● **What to work on**: Your task is to copy each line of the material that holds the word "variant".

● **Dataset entries**:

┄┄┄┄┄┄┄┄┄┄

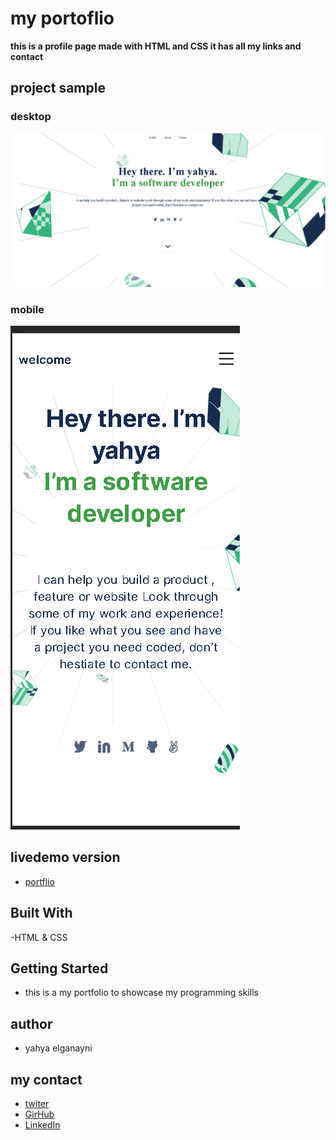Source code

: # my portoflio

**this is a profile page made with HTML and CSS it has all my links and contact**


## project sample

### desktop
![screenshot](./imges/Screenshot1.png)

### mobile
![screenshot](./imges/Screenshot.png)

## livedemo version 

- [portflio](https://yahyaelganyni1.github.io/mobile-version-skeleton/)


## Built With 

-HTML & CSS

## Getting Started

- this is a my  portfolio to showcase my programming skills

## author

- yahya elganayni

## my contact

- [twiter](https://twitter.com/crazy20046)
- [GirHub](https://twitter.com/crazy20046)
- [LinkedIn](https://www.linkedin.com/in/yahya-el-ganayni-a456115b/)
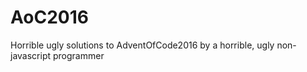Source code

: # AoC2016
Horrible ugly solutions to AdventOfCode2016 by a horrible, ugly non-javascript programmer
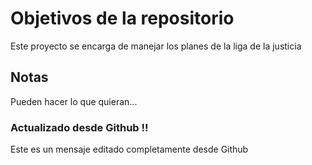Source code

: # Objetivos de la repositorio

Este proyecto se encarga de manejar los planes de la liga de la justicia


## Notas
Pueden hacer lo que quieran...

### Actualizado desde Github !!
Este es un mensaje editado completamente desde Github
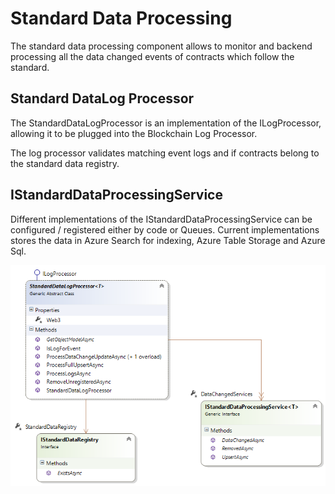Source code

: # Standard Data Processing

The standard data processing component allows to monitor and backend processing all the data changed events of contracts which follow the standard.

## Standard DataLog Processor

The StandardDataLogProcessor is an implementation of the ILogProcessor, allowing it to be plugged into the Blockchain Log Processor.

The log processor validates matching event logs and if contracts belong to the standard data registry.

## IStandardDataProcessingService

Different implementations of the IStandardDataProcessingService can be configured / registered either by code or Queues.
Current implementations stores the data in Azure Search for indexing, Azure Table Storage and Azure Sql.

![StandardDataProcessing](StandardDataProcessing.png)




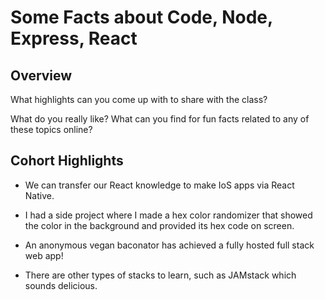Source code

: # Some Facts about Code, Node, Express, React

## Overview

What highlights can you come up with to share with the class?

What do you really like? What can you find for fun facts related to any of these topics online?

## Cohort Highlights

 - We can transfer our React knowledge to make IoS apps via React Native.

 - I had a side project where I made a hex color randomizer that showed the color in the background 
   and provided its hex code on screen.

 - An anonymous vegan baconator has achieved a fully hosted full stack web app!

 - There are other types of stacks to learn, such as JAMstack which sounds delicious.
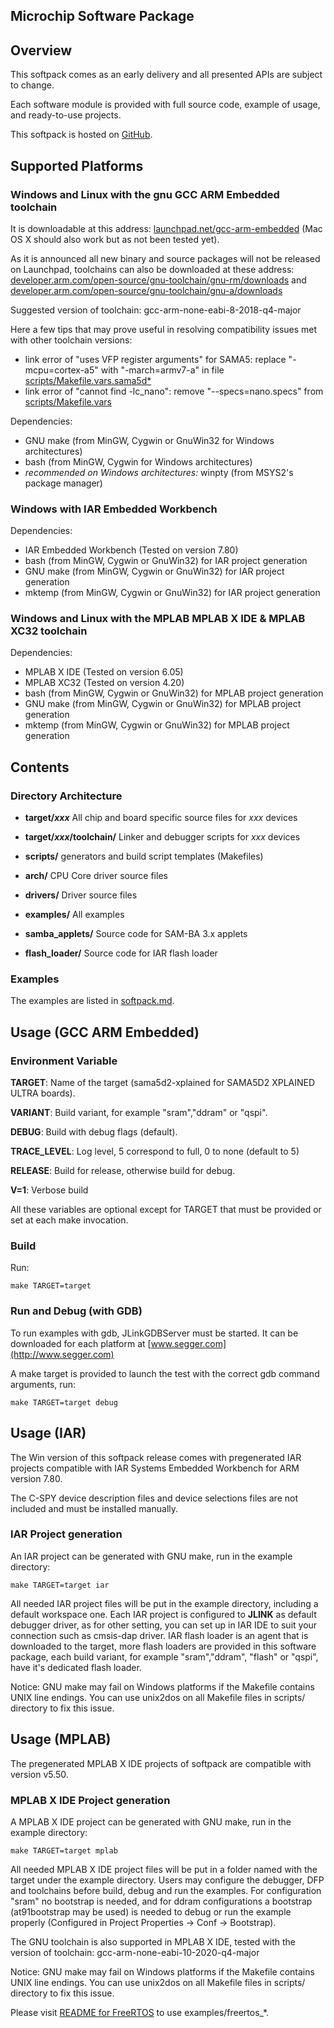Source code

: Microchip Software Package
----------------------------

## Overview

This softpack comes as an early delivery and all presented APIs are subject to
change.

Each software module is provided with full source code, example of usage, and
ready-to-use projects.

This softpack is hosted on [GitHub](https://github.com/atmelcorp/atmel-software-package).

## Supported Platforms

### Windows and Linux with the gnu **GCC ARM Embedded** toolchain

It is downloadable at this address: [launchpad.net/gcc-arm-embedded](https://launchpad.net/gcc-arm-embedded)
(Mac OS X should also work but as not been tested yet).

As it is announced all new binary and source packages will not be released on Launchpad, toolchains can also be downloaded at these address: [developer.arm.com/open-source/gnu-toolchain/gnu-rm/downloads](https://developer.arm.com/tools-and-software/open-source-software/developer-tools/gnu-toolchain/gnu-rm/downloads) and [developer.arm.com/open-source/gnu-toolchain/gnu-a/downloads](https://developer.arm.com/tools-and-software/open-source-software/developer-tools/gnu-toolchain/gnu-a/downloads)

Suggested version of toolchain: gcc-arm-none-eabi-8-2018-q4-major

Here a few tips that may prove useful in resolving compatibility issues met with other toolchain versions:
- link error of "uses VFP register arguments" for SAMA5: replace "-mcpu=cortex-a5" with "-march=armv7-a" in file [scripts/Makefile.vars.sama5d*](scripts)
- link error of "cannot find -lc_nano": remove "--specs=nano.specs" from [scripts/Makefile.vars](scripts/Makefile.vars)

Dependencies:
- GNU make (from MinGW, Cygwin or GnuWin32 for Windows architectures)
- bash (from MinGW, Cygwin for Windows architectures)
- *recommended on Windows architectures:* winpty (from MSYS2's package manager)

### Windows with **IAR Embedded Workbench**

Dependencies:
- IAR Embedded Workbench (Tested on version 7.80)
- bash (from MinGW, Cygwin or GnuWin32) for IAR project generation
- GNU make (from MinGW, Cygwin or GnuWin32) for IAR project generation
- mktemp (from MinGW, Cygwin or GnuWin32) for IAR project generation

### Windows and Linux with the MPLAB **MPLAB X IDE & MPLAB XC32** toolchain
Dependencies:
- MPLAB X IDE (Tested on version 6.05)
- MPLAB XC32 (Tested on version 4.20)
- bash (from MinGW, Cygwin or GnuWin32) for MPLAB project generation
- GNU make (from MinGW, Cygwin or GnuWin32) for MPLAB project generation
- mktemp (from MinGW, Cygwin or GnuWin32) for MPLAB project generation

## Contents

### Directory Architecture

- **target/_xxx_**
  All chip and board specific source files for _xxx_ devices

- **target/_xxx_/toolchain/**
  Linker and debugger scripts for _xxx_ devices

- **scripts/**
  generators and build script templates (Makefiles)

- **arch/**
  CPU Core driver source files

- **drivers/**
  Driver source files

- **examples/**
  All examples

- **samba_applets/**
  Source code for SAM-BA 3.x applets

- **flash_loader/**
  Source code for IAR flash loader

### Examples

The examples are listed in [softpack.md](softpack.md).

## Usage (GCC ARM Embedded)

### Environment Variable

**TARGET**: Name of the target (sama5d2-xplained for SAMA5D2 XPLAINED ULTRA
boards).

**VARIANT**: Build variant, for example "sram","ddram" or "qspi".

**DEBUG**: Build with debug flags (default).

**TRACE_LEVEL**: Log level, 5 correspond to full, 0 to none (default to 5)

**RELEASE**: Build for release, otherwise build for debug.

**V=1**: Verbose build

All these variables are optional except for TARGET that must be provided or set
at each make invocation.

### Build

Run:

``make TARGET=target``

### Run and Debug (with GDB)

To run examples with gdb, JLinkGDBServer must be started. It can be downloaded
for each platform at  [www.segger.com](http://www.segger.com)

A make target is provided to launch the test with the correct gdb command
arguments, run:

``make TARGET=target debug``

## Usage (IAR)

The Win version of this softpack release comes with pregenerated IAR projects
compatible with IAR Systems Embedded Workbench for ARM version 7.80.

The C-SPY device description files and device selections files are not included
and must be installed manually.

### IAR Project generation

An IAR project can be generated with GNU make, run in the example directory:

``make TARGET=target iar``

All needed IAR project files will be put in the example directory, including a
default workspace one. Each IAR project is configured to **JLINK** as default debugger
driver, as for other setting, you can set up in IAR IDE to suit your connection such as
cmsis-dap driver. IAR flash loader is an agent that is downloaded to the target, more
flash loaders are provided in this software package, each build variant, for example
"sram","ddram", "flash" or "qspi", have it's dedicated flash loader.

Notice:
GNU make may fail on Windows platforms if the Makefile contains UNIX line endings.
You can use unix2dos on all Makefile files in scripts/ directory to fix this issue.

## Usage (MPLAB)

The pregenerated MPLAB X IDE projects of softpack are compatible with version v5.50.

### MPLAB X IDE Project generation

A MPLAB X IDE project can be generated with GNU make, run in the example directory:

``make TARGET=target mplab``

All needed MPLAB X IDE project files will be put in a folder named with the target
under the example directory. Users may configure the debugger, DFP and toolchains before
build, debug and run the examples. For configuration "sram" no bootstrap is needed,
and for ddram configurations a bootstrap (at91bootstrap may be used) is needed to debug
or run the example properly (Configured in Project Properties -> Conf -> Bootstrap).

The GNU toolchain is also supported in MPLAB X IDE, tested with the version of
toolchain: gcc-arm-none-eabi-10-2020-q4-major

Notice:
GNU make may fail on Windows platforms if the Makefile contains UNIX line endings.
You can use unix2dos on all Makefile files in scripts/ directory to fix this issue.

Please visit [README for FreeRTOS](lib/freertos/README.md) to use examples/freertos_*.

┄┄┄┄┄┄┄┄┄┄

● **Result of this exercise**:
**VARIANT**: Build variant, for example "sram","ddram" or "qspi".
flash loaders are provided in this software package, each build variant, for example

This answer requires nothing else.